WHAT IS BEING ASKED = Restate exactly, please, each line of the listing from the one with "## need to add these" to the last, including both.

(INPUT Opens)

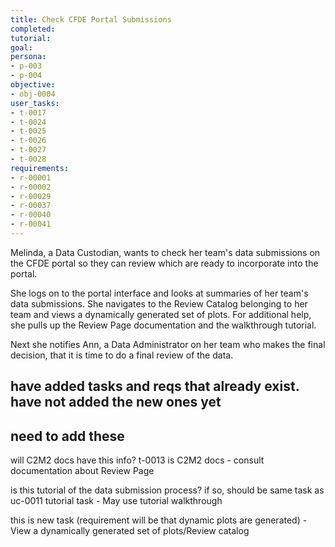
 ```yaml
---
title: Check CFDE Portal Submissions
completed:
tutorial:
goal:
persona:
- p-003
- p-004
objective:
- obj-0004
user_tasks:
- t-0017
- t-0024
- t-0025
- t-0026
- t-0027
- t-0028
requirements:
- r-00001
- r-00002
- r-00029
- r-00037
- r-00040
- r-00041
---
```


Melinda, a Data Custodian, wants to check her team's data submissions on the CFDE portal so they can review which are ready to incorporate into the portal.

She logs on to the portal interface and looks at summaries of her team's data submissions. She navigates to the Review Catalog belonging to her team and views a dynamically generated set of plots. For additional help, she pulls up the Review Page documentation and the walkthrough tutorial.

Next she notifies Ann, a Data Administrator on her team who makes the final decision, that it is time to do a final review of the data.

## have added tasks and reqs that already exist. have not added the new ones yet




## need to add these

will C2M2 docs have this info? t-0013 is C2M2 docs
    - consult documentation about Review Page

is this tutorial of the data submission process? if so, should be same task as uc-0011 tutorial task
    - May use tutorial walkthrough

this is new task (requirement will be that dynamic plots are generated)
    - View a dynamically generated set of plots/Review catalog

(INPUT Closes)

THE ANSWER =
## need to add these

will C2M2 docs have this info? t-0013 is C2M2 docs
    - consult documentation about Review Page

is this tutorial of the data submission process? if so, should be same task as uc-0011 tutorial task
    - May use tutorial walkthrough

this is new task (requirement will be that dynamic plots are generated)
    - View a dynamically generated set of plots/Review catalog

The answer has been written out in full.